W opinii ekspertów, jednym z największych problemów związanych ze staraniami o podwyższenie poziomu zabezpieczeń będzie niedobór fachowców, którzy mogliby zmniejszyć liczbę groźnych incydentów. Hakerzy sięgają po coraz bardziej wyrafinowane metody ataku. Dlatego inwestycje w cyberbezpieczeństwo oraz infrastrukturę IT mają kluczowe znaczenie dla ochrony danych.

Jak uważają eksperci firmy Bitdefender, problem ten występuje też w Polsce, gdzie proces tworzenia systemu cyberbezpieczeństwa dopiero się rozpoczyna. – Nasi decydenci dostrzegają powagę sytuacji i podejmują pierwsze działania, które napawają nas umiarkowanym optymizmem – zauważa Mariusz Politowicz z Bitdefender. – Ustawa o krajowym systemie cyberbezpieczeństwa powinna wejść w życie lada chwila.
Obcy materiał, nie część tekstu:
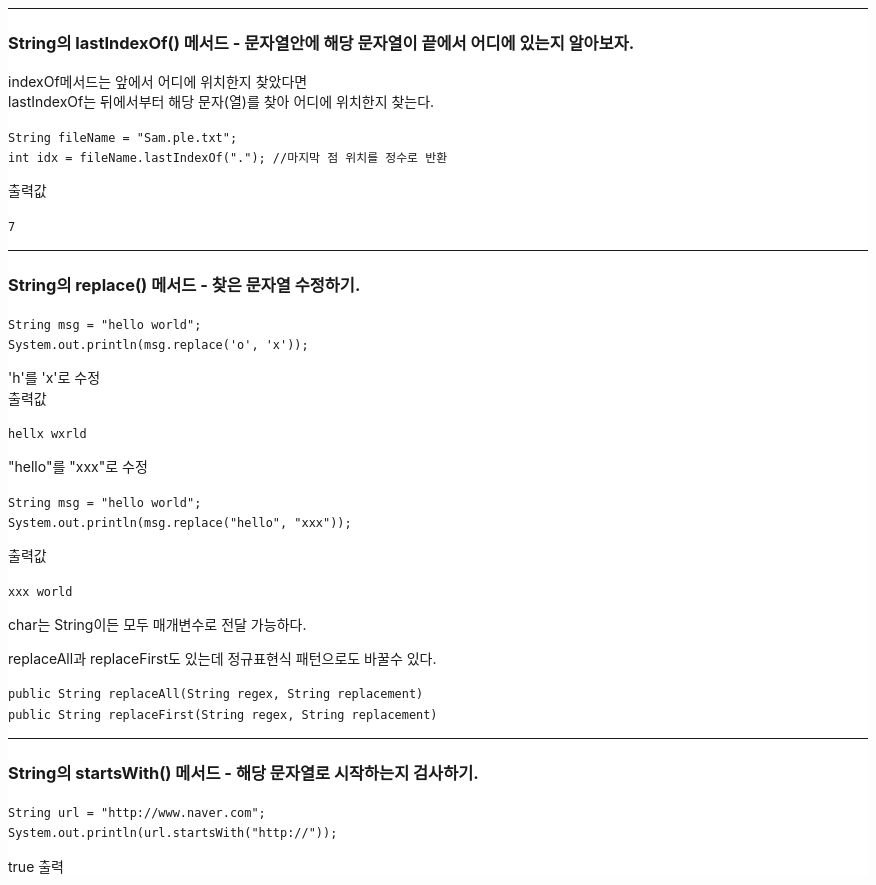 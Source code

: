 
-------------------------------------------------------------------------------------

### String의 lastIndexOf() 메서드 - 문자열안에 해당 문자열이 끝에서 어디에 있는지 알아보자.

indexOf메서드는 앞에서 어디에 위치한지 찾았다면  
lastIndexOf는 뒤에서부터 해당 문자(열)를 찾아 어디에 위치한지 찾는다.
```
String fileName = "Sam.ple.txt";
int idx = fileName.lastIndexOf("."); //마지막 점 위치를 정수로 반환
```
출력값
```
7
```

-------------------------------------------------------------------------------------

### String의 replace() 메서드 - 찾은 문자열 수정하기.

```
String msg = "hello world";
System.out.println(msg.replace('o', 'x'));
```
'h'를 'x'로 수정  
출력값
```
hellx wxrld
```

"hello"를 "xxx"로 수정
```
String msg = "hello world";
System.out.println(msg.replace("hello", "xxx"));
```
출력값
```
xxx world
```
char는 String이든 모두 매개변수로 전달 가능하다.


replaceAll과 replaceFirst도 있는데 정규표현식 패턴으로도 바꿀수 있다.  
```
public String replaceAll(String regex, String replacement)
public String replaceFirst(String regex, String replacement) 
```

-------------------------------------------------------------------------------------

### String의 startsWith() 메서드 - 해당 문자열로 시작하는지 검사하기.

```
String url = "http://www.naver.com";
System.out.println(url.startsWith("http://"));
```
true 출력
Wprawdzie w budżecie na 2018 r. nie wydzielono pieniędzy na cyberbezpieczeństwo, nie ulega jednak wątpliwości, iż rząd stawiający na rozwój usług cyfrowych dla obywateli, musi zapewnić środki na ochronę danych – zauważa ekspert.

Z najnowszych badań wynika, że cyberprzestępczy proceder wart jest od 275 mld do 6,6 bln dolarów, a jego całkowite koszty w ujęciu do PKB (bezpośrednie i systemowe) sięgają aż 22,5 bln dolarów.